岩崎 いいえ、そんなことはありません。わたしは中途採用でしかも高卒の資格で入ったんです。狭山工場の部品管理の仕事でして、1時間も働くともうわたしの分担はやることがなくなってしまうんです。残りの時間は山の原稿を書いていましたね。ですからまっとうな仕事をした経験も多少はあるんですよ。でもそのころから山のことしか頭になかったです。

シマジ まさに山に魅せられた男ですね。

岩崎 いやいや。田部井純子さんや市毛良枝さんも仰っていますが、登山は運動オンチに向いているようです。わたしもその一人です。山登りはただ足を前に出していればいいわけですから。

 わたしの場合は趣味登山家なんです。谷口ケイちゃんとか野口健はいわゆる冒険登山家で、ちゃんと棲み分けしているんです。谷口ケイちゃんは世界最高のクライマーです。まさにアスリートですね。だからわたしは同じ趣味登山者たちを相手に山は危険だからちゃんと登ろうねということを教えているんです。

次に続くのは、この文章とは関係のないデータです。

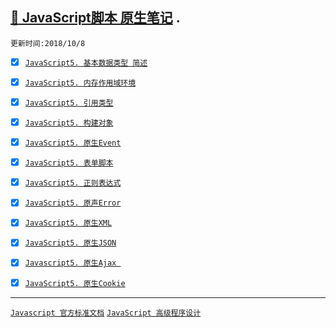 [:whale2: JavaScript脚本 原生笔记](https://developer.mozilla.org/en-US/docs/Web/JavaScript) . 
-----
`更新时间:2018/10/8`

* [x] [`JavaScript5. 基本数据类型 简述`](https://github.com/kickgod/Front-End/blob/master/Javascript/Javascript5/JavaScriptDateType.md)

* [x] [`JavaScript5. 内存作用域环境`](https://github.com/kickgod/Front-End/blob/master/Javascript/Javascript5/JavaScriptVariable.md)

* [x] [`JavaScript5. 引用类型`](https://github.com/kickgod/Front-End/blob/master/Javascript/Javascript5/JavaScriptObject.md)

* [x] [`JavaScript5. 构建对象`](https://github.com/kickgod/Front-End/blob/master/Javascript/Javascript5/JavaScriptOO.md)
 
* [x] [`JavaScript5. 原生Event`](https://github.com/kickgod/Front-End/blob/master/Javascript/Javascript5/JavaScriptEvent.md)

* [x] [`JavaScript5. 表单脚本`](https://github.com/kickgod/Front-End/blob/master/Javascript/Javascript5/JavaScriptForm.md)

* [x] [`JavaScript5. 正则表达式`](https://github.com/kickgod/Front-End/blob/master/Javascript/Javascript5/JavascriptRegExp.md)

* [x] [`JavaScript5. 原声Error`](https://github.com/kickgod/Front-End/blob/master/Javascript/Javascript5/ErrorHandling.md)

* [x] [`JavaScript5. 原生XML`](https://github.com/kickgod/Front-End/blob/master/Javascript/Javascript5/JavaScriptXML.md)

* [x] [`JavaScript5. 原生JSON` ](https://github.com/kickgod/Front-End/blob/master/Javascript/Javascript5/JavaScriptJson.md)

* [x] [`Javascript5. 原生Ajax `](https://github.com/kickgod/Front-End/blob/master/Javascript/Javascript5/JavaScriptAjax.md)

* [x] [`JavaScript5. 原生Cookie`](https://github.com/kickgod/Front-End/blob/master/Javascript/Javascript5/JavaScriptCookie.md)




------
[`Javascript 官方标准文档`](https://developer.mozilla.org/en-US/docs/Web/JavaScript)  [`JavaScript 高级程序设计`](https://www.baidu.com/s?ie=utf8&f=8&rsv_bp=1&tn=baidu&wd=JavaScript%20%E9%AB%98%E7%BA%A7%E7%A8%8B%E5%BA%8F%E8%AE%BE%E8%AE%A1%20PDF&oq=JavaScript%2520%25E9%25AB%2598%25E7%25BA%25A7%25E7%25A8%258B%25E5%25BA%258F%25E8%25AE%25BE%25E8%25AE%25A1&rsv_pq=dc0e49010000b180&rsv_t=2d7ejtSsBBG6FGnURtMwmZPnaQ4WrrJLvG0UOqoudhPmoHZg03gEjSJ%2FgFg&rqlang=cn&rsv_enter=1&rsv_sug3=5&rsv_sug1=1&rsv_sug7=000&rsv_sug2=0&inputT=1466&rsv_sug4=1633&rsv_sug=1)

シマジ 野口健もはじめは岩崎先生に手ほどきを受けたんですよね。

岩崎 そうです。彼がロンドンの立教英国学院高等部の1年生のとき、寄宿舎の先輩の部屋に転がっていた「ヤマケイ」の雑誌をみてわたしを知ったらしく、いきなり電話がかかってきたんです。富士山で雪上訓練をしてくれというんで、12月に野口を連れて富士山に登ったんです。そこで「滑落停止」というんですが、身体を反転しながらピッケルのピックを雪面に打ち込む技術を教えました。

 そして翌年の夏、モンブランに登らないか、と野口を誘いました。彼はロンドンからやってきてグリーンデルで待ち合わせたんです。それで彼は初めてモンブランに登頂したんです。

シマジ それから野口健は7大陸の最高峰を目指すんですね。

岩崎 そうです。若くしてエベレストを登って一躍有名になりましたね。

シマジ そうだ。セオ、いつか野口健と対談しようか。

セオ いいですね。シマジさんが『落ちこぼれてエベレスト』を作ったんですから、OKしてくれるでしょう。

立木 むかし野口の写真を撮ったとき、「女には気をつけろ」っていってやったことを思い出した。

セオ たしかに野口健さんはイケメンですものね。